> **Data for review**:
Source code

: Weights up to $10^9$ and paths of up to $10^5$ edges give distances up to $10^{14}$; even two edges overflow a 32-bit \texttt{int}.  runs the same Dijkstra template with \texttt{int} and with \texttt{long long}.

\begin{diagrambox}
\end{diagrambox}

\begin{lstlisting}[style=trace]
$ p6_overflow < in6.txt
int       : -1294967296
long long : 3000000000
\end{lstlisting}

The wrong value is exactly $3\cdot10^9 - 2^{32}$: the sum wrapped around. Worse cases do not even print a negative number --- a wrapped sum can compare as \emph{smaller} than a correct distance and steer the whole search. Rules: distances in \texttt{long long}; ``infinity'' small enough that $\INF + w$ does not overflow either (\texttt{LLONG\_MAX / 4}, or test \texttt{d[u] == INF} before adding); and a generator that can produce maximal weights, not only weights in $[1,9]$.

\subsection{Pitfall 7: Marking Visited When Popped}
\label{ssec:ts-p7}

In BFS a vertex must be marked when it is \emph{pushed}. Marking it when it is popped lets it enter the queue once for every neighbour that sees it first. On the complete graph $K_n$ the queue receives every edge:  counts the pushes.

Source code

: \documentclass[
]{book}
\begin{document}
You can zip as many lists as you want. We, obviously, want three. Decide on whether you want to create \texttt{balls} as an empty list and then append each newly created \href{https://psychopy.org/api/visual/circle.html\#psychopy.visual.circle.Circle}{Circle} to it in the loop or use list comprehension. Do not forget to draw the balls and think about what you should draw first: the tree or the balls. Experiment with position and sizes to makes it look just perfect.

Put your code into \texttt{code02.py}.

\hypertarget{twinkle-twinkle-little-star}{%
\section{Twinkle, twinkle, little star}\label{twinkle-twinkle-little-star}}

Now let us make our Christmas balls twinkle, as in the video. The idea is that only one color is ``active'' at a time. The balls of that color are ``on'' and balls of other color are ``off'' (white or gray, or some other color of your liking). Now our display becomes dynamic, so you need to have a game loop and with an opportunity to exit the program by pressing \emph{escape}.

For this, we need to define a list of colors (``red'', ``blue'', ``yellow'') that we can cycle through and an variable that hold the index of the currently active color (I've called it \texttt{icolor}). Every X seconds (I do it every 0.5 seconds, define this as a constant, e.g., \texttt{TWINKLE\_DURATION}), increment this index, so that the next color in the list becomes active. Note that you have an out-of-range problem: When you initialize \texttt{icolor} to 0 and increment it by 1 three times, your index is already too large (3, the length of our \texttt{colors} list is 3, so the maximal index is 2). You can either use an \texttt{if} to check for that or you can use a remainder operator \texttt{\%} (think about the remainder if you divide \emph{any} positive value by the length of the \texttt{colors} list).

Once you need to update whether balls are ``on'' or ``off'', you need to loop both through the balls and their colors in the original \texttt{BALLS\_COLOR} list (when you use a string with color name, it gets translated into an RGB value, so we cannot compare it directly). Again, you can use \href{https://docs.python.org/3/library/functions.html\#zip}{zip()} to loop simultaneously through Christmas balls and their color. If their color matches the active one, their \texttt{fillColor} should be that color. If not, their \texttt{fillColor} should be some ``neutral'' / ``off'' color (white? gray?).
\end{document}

> **Task objective**: Retype each record in full, please.

> **Output below**:
Source code

: Weights up to $10^9$ and paths of up to $10^5$ edges give distances up to $10^{14}$; even two edges overflow a 32-bit \texttt{int}.  runs the same Dijkstra template with \texttt{int} and with \texttt{long long}.

\begin{diagrambox}
\end{diagrambox}

\begin{lstlisting}[style=trace]
$ p6_overflow < in6.txt
int       : -1294967296
long long : 3000000000
\end{lstlisting}

The wrong value is exactly $3\cdot10^9 - 2^{32}$: the sum wrapped around. Worse cases do not even print a negative number --- a wrapped sum can compare as \emph{smaller} than a correct distance and steer the whole search. Rules: distances in \texttt{long long}; ``infinity'' small enough that $\INF + w$ does not overflow either (\texttt{LLONG\_MAX / 4}, or test \texttt{d[u] == INF} before adding); and a generator that can produce maximal weights, not only weights in $[1,9]$.

\subsection{Pitfall 7: Marking Visited When Popped}
\label{ssec:ts-p7}

In BFS a vertex must be marked when it is \emph{pushed}. Marking it when it is popped lets it enter the queue once for every neighbour that sees it first. On the complete graph $K_n$ the queue receives every edge:  counts the pushes.

Source code

: \documentclass[
]{book}
\begin{document}
You can zip as many lists as you want. We, obviously, want three. Decide on whether you want to create \texttt{balls} as an empty list and then append each newly created \href{https://psychopy.org/api/visual/circle.html\#psychopy.visual.circle.Circle}{Circle} to it in the loop or use list comprehension. Do not forget to draw the balls and think about what you should draw first: the tree or the balls. Experiment with position and sizes to makes it look just perfect.

Put your code into \texttt{code02.py}.

\hypertarget{twinkle-twinkle-little-star}{%
\section{Twinkle, twinkle, little star}\label{twinkle-twinkle-little-star}}

Now let us make our Christmas balls twinkle, as in the video. The idea is that only one color is ``active'' at a time. The balls of that color are ``on'' and balls of other color are ``off'' (white or gray, or some other color of your liking). Now our display becomes dynamic, so you need to have a game loop and with an opportunity to exit the program by pressing \emph{escape}.

For this, we need to define a list of colors (``red'', ``blue'', ``yellow'') that we can cycle through and an variable that hold the index of the currently active color (I've called it \texttt{icolor}). Every X seconds (I do it every 0.5 seconds, define this as a constant, e.g., \texttt{TWINKLE\_DURATION}), increment this index, so that the next color in the list becomes active. Note that you have an out-of-range problem: When you initialize \texttt{icolor} to 0 and increment it by 1 three times, your index is already too large (3, the length of our \texttt{colors} list is 3, so the maximal index is 2). You can either use an \texttt{if} to check for that or you can use a remainder operator \texttt{\%} (think about the remainder if you divide \emph{any} positive value by the length of the \texttt{colors} list).

Once you need to update whether balls are ``on'' or ``off'', you need to loop both through the balls and their colors in the original \texttt{BALLS\_COLOR} list (when you use a string with color name, it gets translated into an RGB value, so we cannot compare it directly). Again, you can use \href{https://docs.python.org/3/library/functions.html\#zip}{zip()} to loop simultaneously through Christmas balls and their color. If their color matches the active one, their \texttt{fillColor} should be that color. If not, their \texttt{fillColor} should be some ``neutral'' / ``off'' color (white? gray?).
\end{document}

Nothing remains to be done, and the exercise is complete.